He goes down the steps in front of me and I see from his body that he’s a serious weights guy. “I used to be into weights,” I say, as I descend right behind him.
“But I didn’t last. It was boring. I was into the martial arts – much more exciting.”
Why was I pouring out my personal history to this handsome Adonis in his 20s? Why not. “I’m into martial arts, too,” he says. We’re outside now in the 100 degree heat and walking towards our cars – which both turn out to be at the far corner of the lot.
He explains about his American master’s style, a combo of kenpo and aikido, apparently, with some “kenpokido” type of hybrid name that these American individualists feel they need to conjure. “I did Tae Kwon Do.” He nods.
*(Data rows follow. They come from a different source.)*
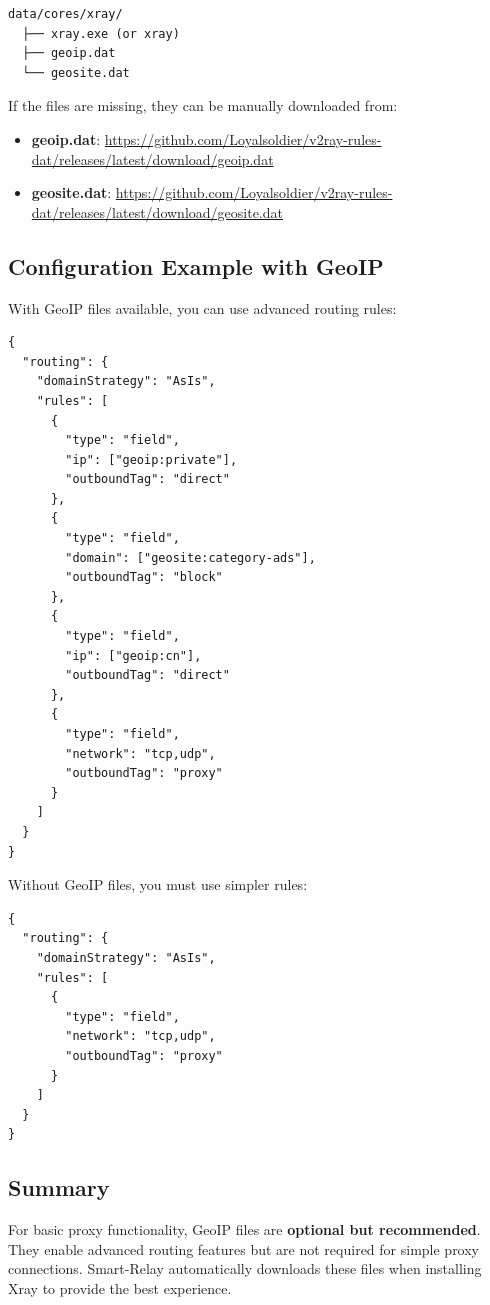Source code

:\begin{verbatim}
data/cores/xray/
  ├── xray.exe (or xray)
  ├── geoip.dat
  └── geosite.dat
\end{verbatim}

If the files are missing, they can be manually downloaded from:
\begin{itemize}
    \item \textbf{geoip.dat}: \url{https://github.com/Loyalsoldier/v2ray-rules-dat/releases/latest/download/geoip.dat}
    \item \textbf{geosite.dat}: \url{https://github.com/Loyalsoldier/v2ray-rules-dat/releases/latest/download/geosite.dat}
\end{itemize}

\subsection{Configuration Example with GeoIP}

With GeoIP files available, you can use advanced routing rules:

\begin{verbatim}
{
  "routing": {
    "domainStrategy": "AsIs",
    "rules": [
      {
        "type": "field",
        "ip": ["geoip:private"],
        "outboundTag": "direct"
      },
      {
        "type": "field",
        "domain": ["geosite:category-ads"],
        "outboundTag": "block"
      },
      {
        "type": "field",
        "ip": ["geoip:cn"],
        "outboundTag": "direct"
      },
      {
        "type": "field",
        "network": "tcp,udp",
        "outboundTag": "proxy"
      }
    ]
  }
}
\end{verbatim}

Without GeoIP files, you must use simpler rules:

\begin{verbatim}
{
  "routing": {
    "domainStrategy": "AsIs",
    "rules": [
      {
        "type": "field",
        "network": "tcp,udp",
        "outboundTag": "proxy"
      }
    ]
  }
}
\end{verbatim}

\subsection{Summary}

For basic proxy functionality, GeoIP files are \textbf{optional but recommended}. They enable advanced routing features but are not required for simple proxy connections. Smart-Relay automatically downloads these files when installing Xray to provide the best experience.

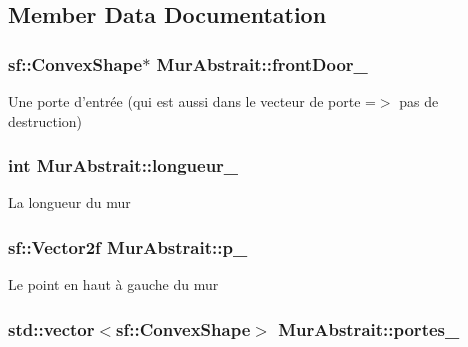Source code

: \subsection{Member Data Documentation}
\hypertarget{classMurAbstrait_acbeeab18ec5268cc2b961ec207a267b5}{
\subsubsection[{front\-Door\-\_\-}]{\setlength{\rightskip}{0pt plus 5cm}sf\-::\-Convex\-Shape$\ast$ Mur\-Abstrait\-::front\-Door\-\_\-\hspace{0.3cm}{\ttfamily [protected]}}}\label{classMurAbstrait_acbeeab18ec5268cc2b961ec207a267b5}
Une porte d'entrée (qui est aussi dans le vecteur de porte =$>$ pas de destruction) \hypertarget{classMurAbstrait_ac7e49466459ab38ee25538917aefd7a2}{
\subsubsection[{longueur\-\_\-}]{\setlength{\rightskip}{0pt plus 5cm}int Mur\-Abstrait\-::longueur\-\_\-\hspace{0.3cm}{\ttfamily [protected]}}}\label{classMurAbstrait_ac7e49466459ab38ee25538917aefd7a2}
La longueur du mur \hypertarget{classMurAbstrait_a620d216e13a772d931294d64caf1554f}{
\subsubsection[{p\-\_\-}]{\setlength{\rightskip}{0pt plus 5cm}sf\-::\-Vector2f Mur\-Abstrait\-::p\-\_\-\hspace{0.3cm}{\ttfamily [protected]}}}\label{classMurAbstrait_a620d216e13a772d931294d64caf1554f}
Le point en haut à gauche du mur \hypertarget{classMurAbstrait_a23ab70f739321ac626be2c59b83cf670}{
\subsubsection[{portes\-\_\-}]{\setlength{\rightskip}{0pt plus 5cm}std\-::vector$<$sf\-::\-Convex\-Shape$>$ Mur\-Abstrait\-::portes\-\_\-\hspace{0.3cm}{\ttfamily [protected]}}}\label{classMurAbstrait_a23ab70f739321ac626be2c59b83cf670}
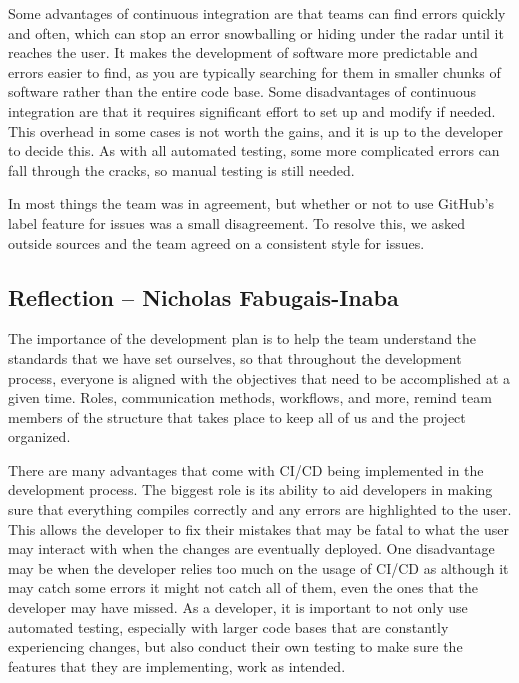 \documentclass{article}
\begin{document}
Some advantages of continuous integration are that teams can find errors
quickly and often, which can stop an error snowballing or hiding under the
radar until it reaches the user. It makes the development of software more
predictable and errors easier to find, as you are typically searching for
them in smaller chunks of software rather than the entire code base.
Some disadvantages of continuous integration are that it requires significant
effort to set up and modify if needed. This overhead in some cases is not
worth the gains, and it is up to the developer to decide this. As with all
automated testing, some more complicated errors can fall through the cracks,
so manual testing is still needed. \newline

In most things the team was in agreement, but whether or not to use GitHub's
label feature for issues was a small disagreement. To resolve this, we asked
outside sources and the team agreed on a consistent style for issues.

\subsection*{Reflection -- Nicholas Fabugais-Inaba}

The importance of the development plan is to help the team understand the
standards that we have set ourselves, so that throughout the development
process, everyone is aligned with the objectives that need to be
accomplished at a given time. Roles, communication methods, workflows,
and more, remind team members of the structure that takes place to
keep all of us and the project organized. \newline

There are many advantages that come with CI/CD being implemented in
the development process. The biggest role is its ability to aid developers
in making sure that everything compiles correctly and any errors are
highlighted to the user. This allows the developer to fix their mistakes
that may be fatal to what the user may interact with when the changes are
eventually deployed. One disadvantage may be when the developer relies
too much on the usage of CI/CD as although it may catch some errors
it might not catch all of them, even the ones that the developer may have
missed. As a developer, it is important to not only use automated testing,
especially with larger code bases that are constantly experiencing changes,
but also conduct their own testing to make sure the features that they are
implementing, work as intended. \newline
\end{document}
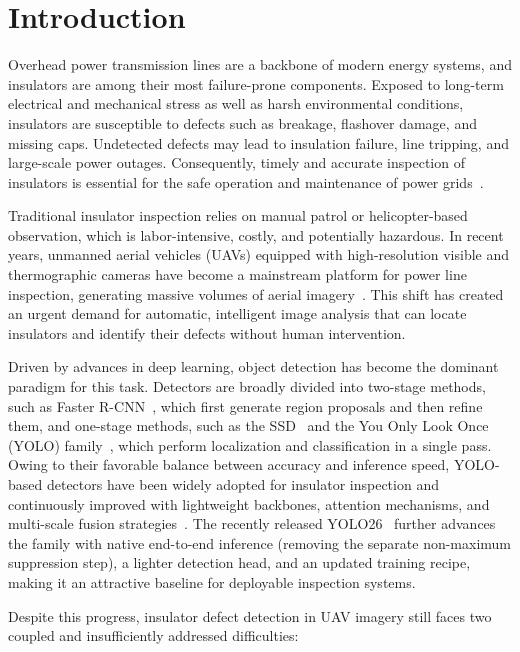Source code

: \documentclass[sensors,article,submit,pdftex,moreauthors]{Definitions/mdpi}
\begin{document}
\section{Introduction}

Overhead power transmission lines are a backbone of modern energy systems, and insulators are among their most failure-prone components. Exposed to long-term electrical and mechanical stress as well as harsh environmental conditions, insulators are susceptible to defects such as breakage, flashover damage, and missing caps. Undetected defects may lead to insulation failure, line tripping, and large-scale power outages. Consequently, timely and accurate inspection of insulators is essential for the safe operation and maintenance of power grids~\cite{tao2020detection,liu2023summary}.

Traditional insulator inspection relies on manual patrol or helicopter-based observation, which is labor-intensive, costly, and potentially hazardous. In recent years, unmanned aerial vehicles (UAVs) equipped with high-resolution visible and thermographic cameras have become a mainstream platform for power line inspection, generating massive volumes of aerial imagery~\cite{luo2023uav,santos2024uav}. This shift has created an urgent demand for automatic, intelligent image analysis that can locate insulators and identify their defects without human intervention.

Driven by advances in deep learning, object detection has become the dominant paradigm for this task. Detectors are broadly divided into two-stage methods, such as Faster R-CNN~\cite{ren2017faster}, which first generate region proposals and then refine them, and one-stage methods, such as the SSD~\cite{liu2016ssd} and the You Only Look Once (YOLO) family~\cite{redmon2016yolo}, which perform localization and classification in a single pass. Owing to their favorable balance between accuracy and inference speed, YOLO-based detectors have been widely adopted for insulator inspection and continuously improved with lightweight backbones, attention mechanisms, and multi-scale fusion strategies~\cite{zhang2023lightweight,han2023lightweight,zheng2022insulator}. The recently released YOLO26~\cite{ultralytics2026yolo26} further advances the family with native end-to-end inference (removing the separate non-maximum suppression step), a lighter detection head, and an updated training recipe, making it an attractive baseline for deployable inspection systems.

Despite this progress, insulator defect detection in UAV imagery still faces two coupled and insufficiently addressed difficulties:
\end{document}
We chat about fighting from the floor – which I’ve always hated; take-downs are frequently used in aikido. He doesn’t like it particularly, either, but is glad to know the techniques.
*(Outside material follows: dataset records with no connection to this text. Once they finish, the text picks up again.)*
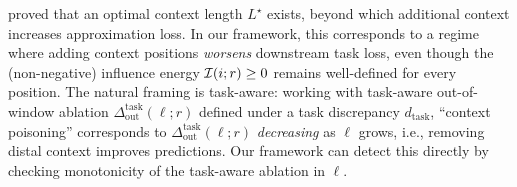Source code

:\citet{Shi2025Entropy} proved that an optimal context length $L^\star$ exists, beyond which additional context increases approximation loss. In our framework, this corresponds to a regime where adding context positions \emph{worsens} downstream task loss, even though the (non-negative) influence energy $\cI(i;r) \ge 0$ remains well-defined for every position. The natural framing is task-aware: working with task-aware out-of-window ablation $\Delta_{\mathrm{out}}^{\mathrm{task}}(\ell;r)$ defined under a task discrepancy $d_{\mathrm{task}}$, ``context poisoning'' corresponds to $\Delta_{\mathrm{out}}^{\mathrm{task}}(\ell;r)$ \emph{decreasing} as $\ell$ grows, i.e., removing distal context improves predictions. Our framework can detect this directly by checking monotonicity of the task-aware ablation in $\ell$.
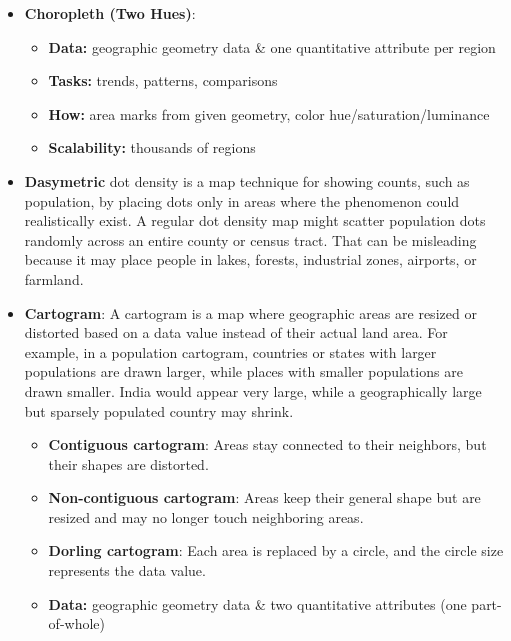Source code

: \documentclass{report}
\begin{document}
\begin{itemize}
        \item \textbf{Choropleth (Two Hues)}: 
            \bigbreak \noindent 
            \begin{itemize}
                \item \textbf{Data:} geographic geometry data & one quantitative attribute per region
                \item \textbf{Tasks:} trends, patterns, comparisons
                \item \textbf{How:} area marks from given geometry, color hue/saturation/luminance
                \item \textbf{Scalability:} thousands of regions 
            \end{itemize}
        \item \textbf{Dasymetric} dot density is a map technique for showing counts, such as population, by placing dots only in areas where the phenomenon could realistically exist.
            \bigbreak \noindent 
            A regular dot density map might scatter population dots randomly across an entire county or census tract. That can be misleading because it may place people in lakes, forests, industrial zones, airports, or farmland.
        \item \textbf{Cartogram}: A cartogram is a map where geographic areas are resized or distorted based on a data value instead of their actual land area.
            \bigbreak \noindent 
            For example, in a population cartogram, countries or states with larger populations are drawn larger, while places with smaller populations are drawn smaller. India would appear very large, while a geographically large but sparsely populated country may shrink.
            \begin{itemize}
                \item \textbf{Contiguous cartogram}: Areas stay connected to their neighbors, but their shapes are distorted.
                \item \textbf{Non-contiguous cartogram}: Areas keep their general shape but are resized and may no longer touch neighboring areas.
                \item \textbf{Dorling cartogram}: Each area is replaced by a circle, and the circle size represents the data value.
            \end{itemize}
            \begin{itemize}
                \item \textbf{Data:} geographic geometry data \& two quantitative attributes (one part-of-whole)

\end{itemize}
\end{itemize}
\end{document}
I realize that this person is treating me like, well, like a person. Not someone 40 years older than him; not someone of a different gender; not someone squat and chubby and a bit butch. He’s just chatting – no agenda. He doesn’t find it odd that I lifted weights, that I was a professional martial artist – he just finds it mildly interesting.
We arrive at my car first. He reaches out his hand, says his name, I say mine and we shake on it. I leave with a feeling that I have just had what should be a perfectly normal, common exchange between strangers. Except that it sadly isn’t common. Which makes it magic. Which makes my day.